Die Situation ist folgende: Mein Partner und Ich möchten unsere Produkte gerne über Blogger und Influencer verkaufen. Dafür erhalten diese eine Gewinnbeteiligung (Provison) bzw. eine einmalige Zahlung (Honorar). Da wir mit relativ vielen Influencern arbeiten wollen und auch kein Interesse haben die steuerliche Situation jedes einzelnen zu prüfen, wollten wir die Zahlungen als Gutschrift verrechnen. Wir wollen uns also quasi eine Rechnung schreiben und sofort bezahlen.

Uns wurde die Form der Gutschrift empfohlen und gesagt, wir sollen keine Umsatzsteuer angeben, da die Influencer nicht UmSt. pflichtig sind. Nun stellt sich uns die Frage, ob wir als Grund für die nicht ausgewiesene Umsatzsteuer die Kleinunternehmerregelung angeben können. Wir wissen ja nicht, ob die Influencer ein Unternehmen angemeldet haben. Was diese ja eigentlich für eine Gutschrift müssten, da es schließlich nur bei B2B Geschäften geht oder kann man es auch bei B2C Geschäften so machen.
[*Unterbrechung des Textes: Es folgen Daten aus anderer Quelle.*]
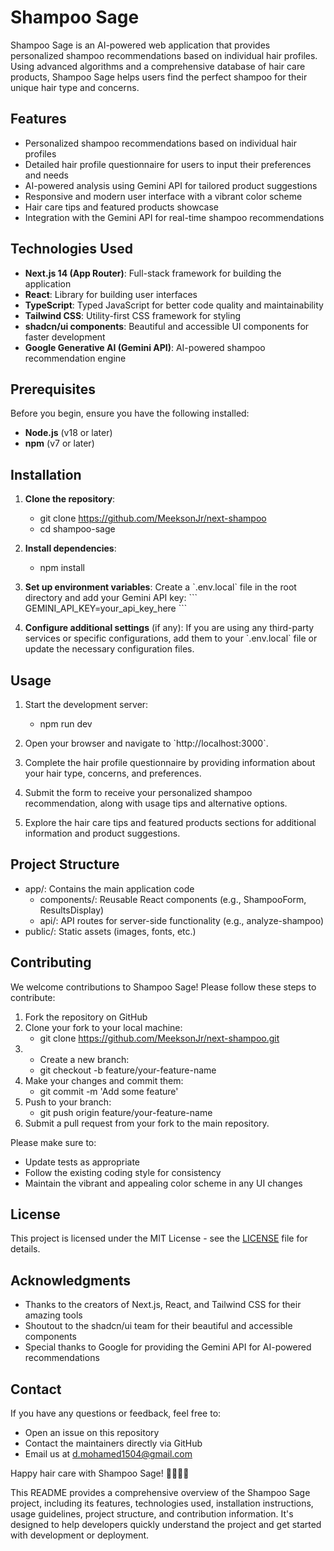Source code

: # Shampoo Sage

Shampoo Sage is an AI-powered web application that provides personalized shampoo recommendations based on individual hair profiles. Using advanced algorithms and a comprehensive database of hair care products, Shampoo Sage helps users find the perfect shampoo for their unique hair type and concerns.

## Features

- Personalized shampoo recommendations based on individual hair profiles
- Detailed hair profile questionnaire for users to input their preferences and needs
- AI-powered analysis using Gemini API for tailored product suggestions
- Responsive and modern user interface with a vibrant color scheme
- Hair care tips and featured products showcase
- Integration with the Gemini API for real-time shampoo recommendations

## Technologies Used

- **Next.js 14 (App Router)**: Full-stack framework for building the application
- **React**: Library for building user interfaces
- **TypeScript**: Typed JavaScript for better code quality and maintainability
- **Tailwind CSS**: Utility-first CSS framework for styling
- **shadcn/ui components**: Beautiful and accessible UI components for faster development
- **Google Generative AI (Gemini API)**: AI-powered shampoo recommendation engine

## Prerequisites

Before you begin, ensure you have the following installed:

- **Node.js** (v18 or later)
- **npm** (v7 or later)

## Installation

1. **Clone the repository**:
   - git clone https://github.com/MeeksonJr/next-shampoo
   - cd shampoo-sage


2. **Install dependencies**:
   - npm install
   

3. **Set up environment variables**: 
   Create a \`.env.local\` file in the root directory and add your Gemini API key:
   \`\`\`
   GEMINI_API_KEY=your_api_key_here
   \`\`\`

4. **Configure additional settings** (if any): 
   If you are using any third-party services or specific configurations, add them to your \`.env.local\` file or update the necessary configuration files.

## Usage

1. Start the development server:
   - npm run dev

2. Open your browser and navigate to \`http://localhost:3000\`.

3. Complete the hair profile questionnaire by providing information about your hair type, concerns, and preferences.

4. Submit the form to receive your personalized shampoo recommendation, along with usage tips and alternative options.

5. Explore the hair care tips and featured products sections for additional information and product suggestions.

## Project Structure

- app/: Contains the main application code
  - components/: Reusable React components (e.g., ShampooForm, ResultsDisplay)
  - api/: API routes for server-side functionality (e.g., analyze-shampoo)
- public/: Static assets (images, fonts, etc.)

## Contributing

We welcome contributions to Shampoo Sage! Please follow these steps to contribute:

1. Fork the repository on GitHub
2. Clone your fork to your local machine:
   - git clone https://github.com/MeeksonJr/next-shampoo.git
3. - Create a new branch:
   - git checkout -b feature/your-feature-name
4. Make your changes and commit them:
   - git commit -m 'Add some feature'
5. Push to your branch:
   - git push origin feature/your-feature-name
6. Submit a pull request from your fork to the main repository.

Please make sure to:
- Update tests as appropriate
- Follow the existing coding style for consistency
- Maintain the vibrant and appealing color scheme in any UI changes

## License

This project is licensed under the MIT License - see the [LICENSE](LICENSE) file for details.

## Acknowledgments

- Thanks to the creators of Next.js, React, and Tailwind CSS for their amazing tools
- Shoutout to the shadcn/ui team for their beautiful and accessible components
- Special thanks to Google for providing the Gemini API for AI-powered recommendations

## Contact

If you have any questions or feedback, feel free to:

- Open an issue on this repository
- Contact the maintainers directly via GitHub
- Email us at d.mohamed1504@gmail.com

Happy hair care with Shampoo Sage! 💆‍♀️💆‍♂️

This README provides a comprehensive overview of the Shampoo Sage project, including its features, technologies used, installation instructions, usage guidelines, project structure, and contribution information. It's designed to help developers quickly understand the project and get started with development or deployment.

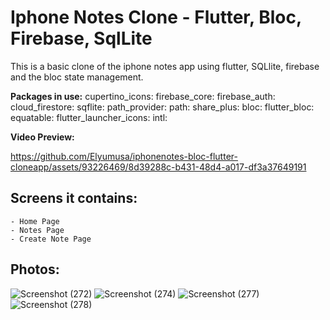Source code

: # Iphone Notes Clone - Flutter, Bloc, Firebase, SqlLite

This is a basic clone of the iphone notes app using flutter, SQLlite, firebase and the bloc state management.

**Packages in use:**
  cupertino_icons:
  firebase_core: 
  firebase_auth: 
  cloud_firestore: 
  sqflite: 
  path_provider: 
  path: 
  share_plus: 
  bloc: 
  flutter_bloc: 
  equatable: 
  flutter_launcher_icons: 
  intl:
  
  
  **Video Preview:**
  
  

https://github.com/Elyumusa/iphonenotes-bloc-flutter-cloneapp/assets/93226469/8d39288c-b431-48d4-a017-df3a37649191


  
  ## Screens it contains:
    - Home Page
    - Notes Page
    - Create Note Page
  ## Photos:
  
  ![Screenshot (272)](https://github.com/Elyumusa/iphonenotes-bloc-flutter-cloneapp/assets/93226469/09641fe3-25f4-4377-a400-d917f9917d57)
  ![Screenshot (274)](https://github.com/Elyumusa/iphonenotes-bloc-flutter-cloneapp/assets/93226469/6eaed199-854a-47f1-ad19-fb2d43b60728)
  ![Screenshot (277)](https://github.com/Elyumusa/iphonenotes-bloc-flutter-cloneapp/assets/93226469/0d61bbcd-88f0-423d-b2bc-fb01a1fabc7c)
  ![Screenshot (278)](https://github.com/Elyumusa/iphonenotes-bloc-flutter-cloneapp/assets/93226469/7a529fdc-98fe-43bd-a00f-96d28bd1889a)

  
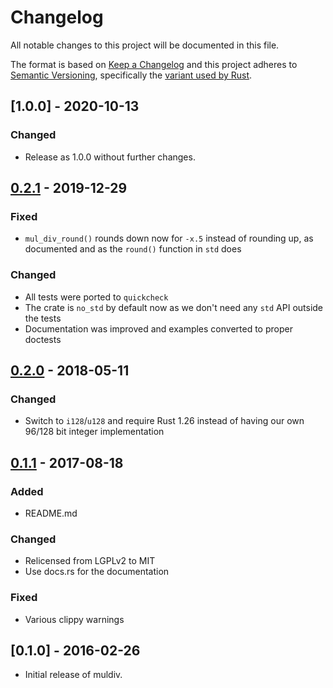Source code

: # Changelog
All notable changes to this project will be documented in this file.

The format is based on [Keep a Changelog](http://keepachangelog.com/en/1.0.0/)
and this project adheres to [Semantic Versioning](http://semver.org/spec/v2.0.0.html),
specifically the [variant used by Rust](http://doc.crates.io/manifest.html#the-version-field).

## [1.0.0] - 2020-10-13
### Changed
- Release as 1.0.0 without further changes.

## [0.2.1] - 2019-12-29
### Fixed
- `mul_div_round()` rounds down now for `-x.5` instead of rounding up, as
  documented and as the `round()` function in `std` does

### Changed
- All tests were ported to `quickcheck`
- The crate is `no_std` by default now as we don't need any `std` API outside
  the tests
- Documentation was improved and examples converted to proper doctests

## [0.2.0] - 2018-05-11
### Changed
- Switch to `i128`/`u128` and require Rust 1.26 instead of having our own 96/128
  bit integer implementation

## [0.1.1] - 2017-08-18
### Added
- README.md

### Changed
- Relicensed from LGPLv2 to MIT
- Use docs.rs for the documentation

### Fixed
- Various clippy warnings

## [0.1.0] - 2016-02-26

- Initial release of muldiv.

[Unreleased]: https://github.com/sdroege/rust-muldiv/compare/0.2.1...HEAD
[0.2.1]: https://github.com/sdroege/rust-muldiv/compare/0.2.0...0.2.1
[0.2.0]: https://github.com/sdroege/rust-muldiv/compare/0.1.1...0.2.0
[0.1.1]: https://github.com/sdroege/rust-muldiv/compare/0.1.0...0.1.1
Oder können wir die Zahlung einfach überweisen und trotzdem als Betriebsausgabe geltend machen ? Wir wollen schließlich nicht mehr Einkommensteuer zahlen, als wir Gewinn gemacht haben.

Was wäre der einfachste Weg die Influencer zu bezahlen, ohne uns von denen einen Rechnung schreiben zu lassen und diese zu einer Gewerbeanmeldung zu drängen? Im Grunde ist es ja die steuerliche Situation von jemand anderem und nicht unsere.